Study Design/Methods

• The study aims to collect historical data from medical records of pregnant patients at risk for FNAIT and of neonates born from such at-risk pregnancies (N~300).
• The study identification period for pregnancies at risk for FNAIT was from January 1, 2018, to December 31, 2023 (in all selected countries except Norway). In Norway, the identification period began from January 1, 1997.
• Key inclusion criteria:
  • Patients aged ≥18 years at the time of their first recorded pregnancy
  • History of ≥1 prior FNAIT-affected pregnancy
• Selected data analyses and outcomes:
  • Demographic data of pregnant patients
  • Adverse outcome of fetal or neonatal death or severe bleeding (ICH or non-ICH) or a neonatal platelet count at birth <30×10⁹/L
  • Proportion of neonates with a neonatal platelet count at birth <10×10⁹/L, <30×10⁹/L, <50×10⁹/L, <100×10⁹/L, or <150×10⁹/L
  • Neonatal platelet count nadir from birth to 1 week after delivery
  • Platelet count at birth
  • Proportion of neonates requiring platelet transfusion(s)

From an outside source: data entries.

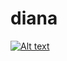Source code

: # diana


[![Alt text](https://img.youtube.com/vi/tLXbTWF3BwQ/0.jpg)](https://www.youtube.com/watch?v=tLXbTWF3BwQ)
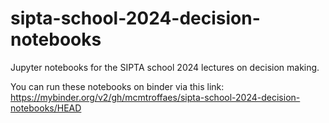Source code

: # sipta-school-2024-decision-notebooks
Jupyter notebooks for the SIPTA school 2024 lectures on decision making.

You can run these notebooks on binder via this link: https://mybinder.org/v2/gh/mcmtroffaes/sipta-school-2024-decision-notebooks/HEAD

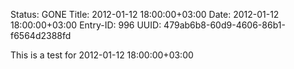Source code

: Status: GONE
Title: 2012-01-12 18:00:00+03:00
Date: 2012-01-12 18:00:00+03:00
Entry-ID: 996
UUID: 479ab6b8-60d9-4606-86b1-f6564d2388fd

This is a test for 2012-01-12 18:00:00+03:00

  • Number of neonatal platelet transfusions required
  • Proportion of neonates with minor bleeds (eg, petechiae, hematoma, and hematuria)

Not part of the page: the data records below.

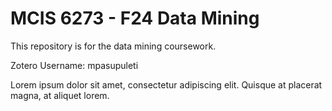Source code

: # MCIS 6273 - F24 Data Mining

This repository is for the data mining coursework.

Zotero Username: mpasupuleti

Lorem ipsum dolor sit amet, consectetur adipiscing elit. Quisque at placerat magna, at aliquet lorem.

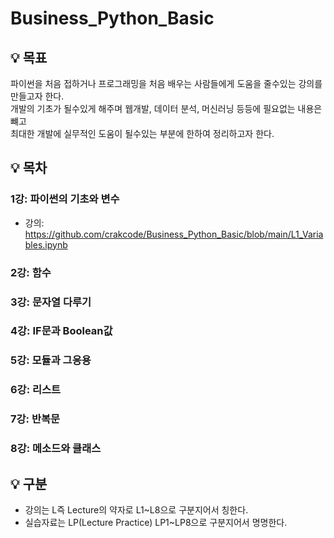 # Business_Python_Basic
## 💡 목표

파이썬을 처음 접하거나 프로그래밍을 처음 배우는 사람들에게 도움을 줄수있는 강의를 만들고자 한다. </br> 
개발의 기초가 될수있게 해주며 웹개발, 데이터 분석, 머신러닝 등등에 필요없는 내용은 뺴고 </br> 
최대한 개발에 실무적인 도움이 될수있는 부분에 한하여 정리하고자 한다. 

## 💡 목차

### 1강: 파이썬의 기초와 변수
- 강의: https://github.com/crakcode/Business_Python_Basic/blob/main/L1_Variables.ipynb

### 2강: 함수

### 3강: 문자열 다루기

### 4강: IF문과 Boolean값

### 5강: 모듈과 그응용

### 6강: 리스트

### 7강: 반복문

### 8강: 메소드와 클래스

## 💡 구분

- 강의는 L즉 Lecture의 약자로 L1~L8으로 구분지어서 칭한다.
- 실습자료는 LP(Lecture Practice) LP1~LP8으로 구분지어서 명명한다.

  • Proportion of neonates requiring IVIG
  • Number of neonatal IVIG infusions required
  • Proportion of preterm births (defined as GA <32 weeks)
  • Proportion of neonates with a birth weight below the 10th percentile of GA
  • Proportion of neonates affected by fetal growth restriction, as defined by fetal growth charts
  • Titers of anti-HPA antibodies in maternal blood over time during pregnancy and postpartum period
  • Serious adverse events, including hospitalizations, death, congenital abnormalities, and maternal outcomes (eg, preeclampsia)
• Statistical analyses:
  • Mean, median, standard deviation, and interquartile range for continuous endpoints
  • Proportion and 95% confidence interval for binary and categorical endpoints.
  • Analyses will be grouped by standard-risk vs high-risk pregnancies, pregnancies treated vs not treated with IVIG, and combinations of these subgroups and categorizations.
    • Endpoint analyses will also be presented by various subgroups, including (but not limited to) age of the pregnant patient, calendar years of the pregnancies, and geographic regions.

Literature Search

A literature search of MEDLINE^®, EMBASE^®, BIOSIS Previews^®, and DERWENT^® (and/or other resources, including internal/external databases) was conducted on 20 January 2025.